For Levy the classic ES-335 gives him everything he needs. His go-to for years has been a 1964 strung with John Pearse strings. His amps for Spry were a Benson Nathan Junior with a 12″ cab and speaker as opposed to the usual 10″, and a mid-’60s Fender Vibro Champ—small, compact, no frills. Levy also uses a Collings I-30, a hollowbody with pickups that are modeled after Gibson P-90s. For acoustic, his choice is a 2022 Collings dreadnought, the DS2H SB. “Anything beyond what I have takes my attention away from the singer. To most people, the tap tempo on a delay is not important. What I tell people is, ‘Pay attention, streamline, and play to your strengths.’”
“I digested what she said, and I concluded that the real issue was that I was stepping on her. I was still playing in my head, not as part of the composite.”
Relatively late in life, this instrumentalist started feeling as if he wanted to sing songs of his own. Several of his recordings since then feature him as a rough-edged but sweet vocalist. He wishes he’d begun writing and singing songs earlier.

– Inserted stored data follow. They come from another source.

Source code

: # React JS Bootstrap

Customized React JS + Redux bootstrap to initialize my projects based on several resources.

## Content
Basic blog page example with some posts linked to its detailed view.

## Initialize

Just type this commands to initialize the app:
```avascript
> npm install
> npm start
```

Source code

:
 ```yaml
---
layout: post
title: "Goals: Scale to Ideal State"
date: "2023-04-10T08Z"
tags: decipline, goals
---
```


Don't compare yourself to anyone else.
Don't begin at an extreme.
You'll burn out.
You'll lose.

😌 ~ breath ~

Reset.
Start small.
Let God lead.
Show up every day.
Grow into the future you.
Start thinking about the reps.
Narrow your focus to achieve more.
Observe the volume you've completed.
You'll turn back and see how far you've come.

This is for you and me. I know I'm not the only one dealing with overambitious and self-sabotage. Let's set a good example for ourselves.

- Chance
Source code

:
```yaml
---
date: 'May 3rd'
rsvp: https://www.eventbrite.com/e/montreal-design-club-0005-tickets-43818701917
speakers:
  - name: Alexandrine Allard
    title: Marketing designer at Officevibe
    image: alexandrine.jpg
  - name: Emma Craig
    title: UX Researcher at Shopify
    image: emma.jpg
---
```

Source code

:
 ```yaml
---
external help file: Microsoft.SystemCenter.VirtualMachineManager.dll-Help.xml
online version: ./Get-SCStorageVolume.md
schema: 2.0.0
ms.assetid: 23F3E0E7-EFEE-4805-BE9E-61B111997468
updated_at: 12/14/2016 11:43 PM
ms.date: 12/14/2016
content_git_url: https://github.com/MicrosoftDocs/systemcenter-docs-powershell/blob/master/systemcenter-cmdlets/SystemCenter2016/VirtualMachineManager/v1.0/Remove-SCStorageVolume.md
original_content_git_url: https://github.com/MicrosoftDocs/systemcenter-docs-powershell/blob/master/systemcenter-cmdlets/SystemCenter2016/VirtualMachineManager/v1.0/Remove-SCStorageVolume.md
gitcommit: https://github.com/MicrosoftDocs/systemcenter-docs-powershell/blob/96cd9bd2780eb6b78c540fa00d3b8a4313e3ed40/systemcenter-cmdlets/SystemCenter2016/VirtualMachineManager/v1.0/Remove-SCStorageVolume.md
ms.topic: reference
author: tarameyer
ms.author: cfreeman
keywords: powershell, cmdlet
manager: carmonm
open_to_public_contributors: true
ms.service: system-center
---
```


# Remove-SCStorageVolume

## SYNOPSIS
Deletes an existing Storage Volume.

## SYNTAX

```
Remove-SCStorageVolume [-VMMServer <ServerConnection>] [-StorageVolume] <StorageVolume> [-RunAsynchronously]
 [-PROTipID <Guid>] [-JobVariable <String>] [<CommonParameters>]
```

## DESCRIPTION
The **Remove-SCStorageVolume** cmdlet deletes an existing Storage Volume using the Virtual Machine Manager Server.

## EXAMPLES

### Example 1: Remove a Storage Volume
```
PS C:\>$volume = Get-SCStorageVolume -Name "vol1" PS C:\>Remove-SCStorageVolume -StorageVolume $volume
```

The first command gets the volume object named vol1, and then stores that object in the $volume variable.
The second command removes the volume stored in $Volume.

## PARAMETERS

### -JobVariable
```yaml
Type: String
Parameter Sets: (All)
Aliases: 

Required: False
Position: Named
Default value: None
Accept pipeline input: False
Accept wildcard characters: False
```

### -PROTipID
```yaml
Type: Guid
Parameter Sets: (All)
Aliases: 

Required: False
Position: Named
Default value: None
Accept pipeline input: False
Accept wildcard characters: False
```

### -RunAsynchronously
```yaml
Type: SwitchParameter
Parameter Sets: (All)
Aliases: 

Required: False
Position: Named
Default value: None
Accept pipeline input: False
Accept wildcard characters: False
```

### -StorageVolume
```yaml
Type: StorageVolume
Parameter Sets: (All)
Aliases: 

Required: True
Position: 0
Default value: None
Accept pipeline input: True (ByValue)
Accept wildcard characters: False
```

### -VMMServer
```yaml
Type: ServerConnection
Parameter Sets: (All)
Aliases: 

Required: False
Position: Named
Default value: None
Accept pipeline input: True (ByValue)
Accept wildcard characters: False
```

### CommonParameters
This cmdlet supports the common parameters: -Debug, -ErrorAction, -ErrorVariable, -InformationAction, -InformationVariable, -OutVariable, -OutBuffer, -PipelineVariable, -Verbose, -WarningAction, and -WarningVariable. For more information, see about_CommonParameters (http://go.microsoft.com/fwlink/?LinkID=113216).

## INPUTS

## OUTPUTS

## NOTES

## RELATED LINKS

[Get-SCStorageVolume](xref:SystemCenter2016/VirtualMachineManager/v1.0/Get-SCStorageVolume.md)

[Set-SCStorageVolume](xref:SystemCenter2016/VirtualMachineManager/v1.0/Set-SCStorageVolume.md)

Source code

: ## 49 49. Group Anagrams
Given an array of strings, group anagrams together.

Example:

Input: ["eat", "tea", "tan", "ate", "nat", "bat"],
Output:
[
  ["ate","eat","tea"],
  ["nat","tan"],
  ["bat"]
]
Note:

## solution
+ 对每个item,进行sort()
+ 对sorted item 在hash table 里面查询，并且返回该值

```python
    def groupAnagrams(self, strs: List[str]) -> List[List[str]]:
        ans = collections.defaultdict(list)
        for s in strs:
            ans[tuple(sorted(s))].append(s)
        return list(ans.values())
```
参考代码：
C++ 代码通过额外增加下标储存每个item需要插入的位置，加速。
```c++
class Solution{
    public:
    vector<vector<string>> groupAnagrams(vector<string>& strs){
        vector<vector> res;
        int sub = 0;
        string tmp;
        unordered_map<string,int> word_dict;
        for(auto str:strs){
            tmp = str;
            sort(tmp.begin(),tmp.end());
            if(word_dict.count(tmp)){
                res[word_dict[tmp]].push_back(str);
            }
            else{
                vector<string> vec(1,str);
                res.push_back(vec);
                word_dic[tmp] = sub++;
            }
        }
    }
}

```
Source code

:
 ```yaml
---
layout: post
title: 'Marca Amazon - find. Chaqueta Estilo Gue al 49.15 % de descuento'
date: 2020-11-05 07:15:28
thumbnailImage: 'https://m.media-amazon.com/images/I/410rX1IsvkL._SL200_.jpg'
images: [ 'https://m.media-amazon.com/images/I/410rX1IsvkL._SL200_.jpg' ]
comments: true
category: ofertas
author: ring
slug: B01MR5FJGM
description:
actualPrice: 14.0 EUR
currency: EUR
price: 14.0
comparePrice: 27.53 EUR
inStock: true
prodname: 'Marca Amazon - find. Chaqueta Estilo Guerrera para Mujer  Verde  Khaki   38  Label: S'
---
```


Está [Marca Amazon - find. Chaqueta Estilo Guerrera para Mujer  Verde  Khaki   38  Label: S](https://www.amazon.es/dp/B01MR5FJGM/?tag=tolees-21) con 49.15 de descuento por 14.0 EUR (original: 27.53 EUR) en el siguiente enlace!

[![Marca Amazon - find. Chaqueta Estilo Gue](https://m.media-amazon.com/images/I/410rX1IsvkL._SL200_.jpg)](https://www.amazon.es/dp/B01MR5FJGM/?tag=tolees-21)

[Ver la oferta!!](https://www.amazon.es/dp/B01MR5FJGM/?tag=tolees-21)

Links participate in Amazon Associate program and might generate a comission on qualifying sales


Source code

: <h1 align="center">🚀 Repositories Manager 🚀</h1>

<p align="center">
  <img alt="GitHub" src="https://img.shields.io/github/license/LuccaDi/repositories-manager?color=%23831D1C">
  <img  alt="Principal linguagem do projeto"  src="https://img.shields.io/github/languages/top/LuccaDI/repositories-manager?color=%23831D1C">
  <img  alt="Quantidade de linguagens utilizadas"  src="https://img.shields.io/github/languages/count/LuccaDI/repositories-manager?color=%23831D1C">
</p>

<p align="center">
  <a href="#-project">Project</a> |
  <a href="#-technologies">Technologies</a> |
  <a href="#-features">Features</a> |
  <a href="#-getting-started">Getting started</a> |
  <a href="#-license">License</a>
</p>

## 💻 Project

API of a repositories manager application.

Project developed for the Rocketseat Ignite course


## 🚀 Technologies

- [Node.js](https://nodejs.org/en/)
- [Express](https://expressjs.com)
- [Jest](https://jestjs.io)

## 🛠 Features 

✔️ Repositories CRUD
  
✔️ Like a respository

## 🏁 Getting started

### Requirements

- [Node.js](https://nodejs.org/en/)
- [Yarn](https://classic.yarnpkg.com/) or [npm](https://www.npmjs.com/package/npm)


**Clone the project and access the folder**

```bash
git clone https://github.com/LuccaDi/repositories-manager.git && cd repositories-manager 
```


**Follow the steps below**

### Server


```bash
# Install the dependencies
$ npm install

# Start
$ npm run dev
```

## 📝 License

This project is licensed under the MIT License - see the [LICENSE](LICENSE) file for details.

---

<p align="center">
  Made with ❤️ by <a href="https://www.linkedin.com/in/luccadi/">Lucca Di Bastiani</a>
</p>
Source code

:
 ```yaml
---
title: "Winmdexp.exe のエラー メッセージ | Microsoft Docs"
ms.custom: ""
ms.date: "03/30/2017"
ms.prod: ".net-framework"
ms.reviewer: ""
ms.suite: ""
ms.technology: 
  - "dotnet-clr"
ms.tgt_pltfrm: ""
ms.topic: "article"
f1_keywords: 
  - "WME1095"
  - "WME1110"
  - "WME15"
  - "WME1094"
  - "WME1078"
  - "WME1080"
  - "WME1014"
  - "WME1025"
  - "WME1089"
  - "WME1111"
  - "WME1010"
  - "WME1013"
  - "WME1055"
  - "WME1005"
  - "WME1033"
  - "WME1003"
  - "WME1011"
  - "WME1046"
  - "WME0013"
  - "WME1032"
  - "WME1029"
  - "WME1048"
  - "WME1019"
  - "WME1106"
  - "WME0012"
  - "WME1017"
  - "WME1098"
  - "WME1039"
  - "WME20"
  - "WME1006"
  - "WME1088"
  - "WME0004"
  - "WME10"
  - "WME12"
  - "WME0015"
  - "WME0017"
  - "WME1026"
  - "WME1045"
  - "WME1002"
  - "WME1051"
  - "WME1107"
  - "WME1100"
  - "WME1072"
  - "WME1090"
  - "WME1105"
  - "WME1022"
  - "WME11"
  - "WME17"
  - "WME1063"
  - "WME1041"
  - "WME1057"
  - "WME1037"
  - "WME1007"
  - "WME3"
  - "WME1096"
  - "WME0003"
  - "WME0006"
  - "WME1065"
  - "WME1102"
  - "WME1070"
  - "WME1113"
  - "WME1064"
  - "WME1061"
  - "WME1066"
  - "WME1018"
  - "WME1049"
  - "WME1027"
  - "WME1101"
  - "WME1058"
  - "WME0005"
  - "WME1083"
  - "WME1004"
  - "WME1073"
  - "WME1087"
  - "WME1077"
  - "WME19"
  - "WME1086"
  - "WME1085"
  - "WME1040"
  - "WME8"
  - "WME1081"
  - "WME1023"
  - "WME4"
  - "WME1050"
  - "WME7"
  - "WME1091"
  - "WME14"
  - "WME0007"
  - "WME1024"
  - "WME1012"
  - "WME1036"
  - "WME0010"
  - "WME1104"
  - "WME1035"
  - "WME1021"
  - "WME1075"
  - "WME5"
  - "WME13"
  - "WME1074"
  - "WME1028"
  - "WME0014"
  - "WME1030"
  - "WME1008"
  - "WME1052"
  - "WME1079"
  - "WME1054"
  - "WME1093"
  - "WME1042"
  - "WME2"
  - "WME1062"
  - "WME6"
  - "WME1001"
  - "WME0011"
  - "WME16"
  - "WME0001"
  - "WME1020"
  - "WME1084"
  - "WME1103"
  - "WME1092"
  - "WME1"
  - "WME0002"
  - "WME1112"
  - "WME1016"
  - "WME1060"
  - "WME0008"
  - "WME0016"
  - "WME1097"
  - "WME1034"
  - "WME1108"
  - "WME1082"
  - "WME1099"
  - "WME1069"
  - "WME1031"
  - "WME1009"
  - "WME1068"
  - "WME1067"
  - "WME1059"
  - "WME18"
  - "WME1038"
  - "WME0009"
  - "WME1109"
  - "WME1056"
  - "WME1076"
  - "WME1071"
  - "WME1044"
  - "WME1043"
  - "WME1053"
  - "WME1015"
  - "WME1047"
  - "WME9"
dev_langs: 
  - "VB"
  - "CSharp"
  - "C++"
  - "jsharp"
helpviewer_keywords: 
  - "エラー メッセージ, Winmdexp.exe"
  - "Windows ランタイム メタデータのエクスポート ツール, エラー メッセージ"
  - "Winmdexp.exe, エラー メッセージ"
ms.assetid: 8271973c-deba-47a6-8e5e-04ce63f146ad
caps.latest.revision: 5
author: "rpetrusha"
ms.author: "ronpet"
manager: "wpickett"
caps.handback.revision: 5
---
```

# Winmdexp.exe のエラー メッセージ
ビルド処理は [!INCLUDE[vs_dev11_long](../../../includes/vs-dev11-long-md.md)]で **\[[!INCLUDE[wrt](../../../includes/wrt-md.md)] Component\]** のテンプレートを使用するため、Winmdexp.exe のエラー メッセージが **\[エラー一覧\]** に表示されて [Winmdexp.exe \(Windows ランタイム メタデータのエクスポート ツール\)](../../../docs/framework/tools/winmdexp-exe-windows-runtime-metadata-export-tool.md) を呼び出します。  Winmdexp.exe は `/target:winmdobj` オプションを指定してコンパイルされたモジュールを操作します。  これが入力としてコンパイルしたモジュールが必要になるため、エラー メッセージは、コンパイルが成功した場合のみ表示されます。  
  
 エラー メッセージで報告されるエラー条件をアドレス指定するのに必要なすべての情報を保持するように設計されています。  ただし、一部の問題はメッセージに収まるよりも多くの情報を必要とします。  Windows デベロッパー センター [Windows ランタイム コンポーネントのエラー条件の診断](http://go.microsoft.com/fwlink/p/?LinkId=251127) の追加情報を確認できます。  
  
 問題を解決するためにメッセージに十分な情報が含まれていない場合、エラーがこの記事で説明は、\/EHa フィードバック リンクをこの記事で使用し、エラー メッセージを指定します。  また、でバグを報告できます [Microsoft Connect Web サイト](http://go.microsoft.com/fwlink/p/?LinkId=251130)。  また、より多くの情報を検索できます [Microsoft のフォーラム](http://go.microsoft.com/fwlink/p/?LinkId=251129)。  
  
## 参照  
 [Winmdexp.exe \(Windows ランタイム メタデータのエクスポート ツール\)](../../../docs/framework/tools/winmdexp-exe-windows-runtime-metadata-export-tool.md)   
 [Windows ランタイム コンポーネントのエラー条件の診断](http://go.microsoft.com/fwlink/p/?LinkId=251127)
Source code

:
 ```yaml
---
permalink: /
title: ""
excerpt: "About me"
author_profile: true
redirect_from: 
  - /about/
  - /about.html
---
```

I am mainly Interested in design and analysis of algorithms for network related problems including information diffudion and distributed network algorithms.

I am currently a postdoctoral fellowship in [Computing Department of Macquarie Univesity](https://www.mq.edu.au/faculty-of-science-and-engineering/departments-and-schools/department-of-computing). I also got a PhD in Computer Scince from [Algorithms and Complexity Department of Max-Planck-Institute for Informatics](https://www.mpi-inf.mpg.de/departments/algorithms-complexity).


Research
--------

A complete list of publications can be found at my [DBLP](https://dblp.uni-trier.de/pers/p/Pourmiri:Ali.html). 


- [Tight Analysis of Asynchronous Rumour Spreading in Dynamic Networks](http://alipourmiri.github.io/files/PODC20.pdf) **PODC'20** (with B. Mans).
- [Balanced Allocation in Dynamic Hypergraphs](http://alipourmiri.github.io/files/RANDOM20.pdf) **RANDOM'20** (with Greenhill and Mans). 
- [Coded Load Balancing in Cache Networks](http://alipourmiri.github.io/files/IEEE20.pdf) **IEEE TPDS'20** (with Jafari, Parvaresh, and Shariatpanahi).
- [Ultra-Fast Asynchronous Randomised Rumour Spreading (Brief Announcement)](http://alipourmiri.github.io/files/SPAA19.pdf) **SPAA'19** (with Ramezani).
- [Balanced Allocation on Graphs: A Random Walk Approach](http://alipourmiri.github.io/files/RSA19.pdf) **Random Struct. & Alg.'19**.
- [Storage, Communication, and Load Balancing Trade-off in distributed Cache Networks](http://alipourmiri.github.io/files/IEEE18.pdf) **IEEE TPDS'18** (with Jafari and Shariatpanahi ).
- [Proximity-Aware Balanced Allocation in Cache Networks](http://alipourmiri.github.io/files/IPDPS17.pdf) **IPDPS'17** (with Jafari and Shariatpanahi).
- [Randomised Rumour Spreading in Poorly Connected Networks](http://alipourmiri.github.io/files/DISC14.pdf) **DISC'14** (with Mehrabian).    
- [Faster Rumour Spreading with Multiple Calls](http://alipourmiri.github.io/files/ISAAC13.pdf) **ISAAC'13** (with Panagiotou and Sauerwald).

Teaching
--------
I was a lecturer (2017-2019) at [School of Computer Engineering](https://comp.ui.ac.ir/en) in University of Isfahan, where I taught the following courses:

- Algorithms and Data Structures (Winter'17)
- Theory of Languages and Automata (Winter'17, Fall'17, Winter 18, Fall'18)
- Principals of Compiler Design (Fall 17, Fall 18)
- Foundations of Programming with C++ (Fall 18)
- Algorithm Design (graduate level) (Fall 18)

The first time Levy performed as a singer-songwriter, at the Living Room in New York City, he ended up playing two sets in a row of the same 10 original songs.
Photo by Christoph Bombart
“I started writing songs while I was part of Norah’s band, just to see if I could do it,” says Levy. “She was supportive, and even recorded two of my songs—‘In the Morning’ and ‘Moon Song.’ Once I had written 10 songs, I decided to book a show to sing them. I’d been a sideman for singer-songwriters for a long time. I figured it was time to step up to the mic and see what it felt like. I booked a 9 p.m. set at the Living Room—one of the small clubs in New York City where Norah got her start. I nervously sang my way through my 10 songs. When I was done and walked offstage, the soundman told me that the 10 p.m. band canceled, and asked if I wanted to do another set. I told him I didn’t have any more songs. He said, ‘No problem. Sing them again.’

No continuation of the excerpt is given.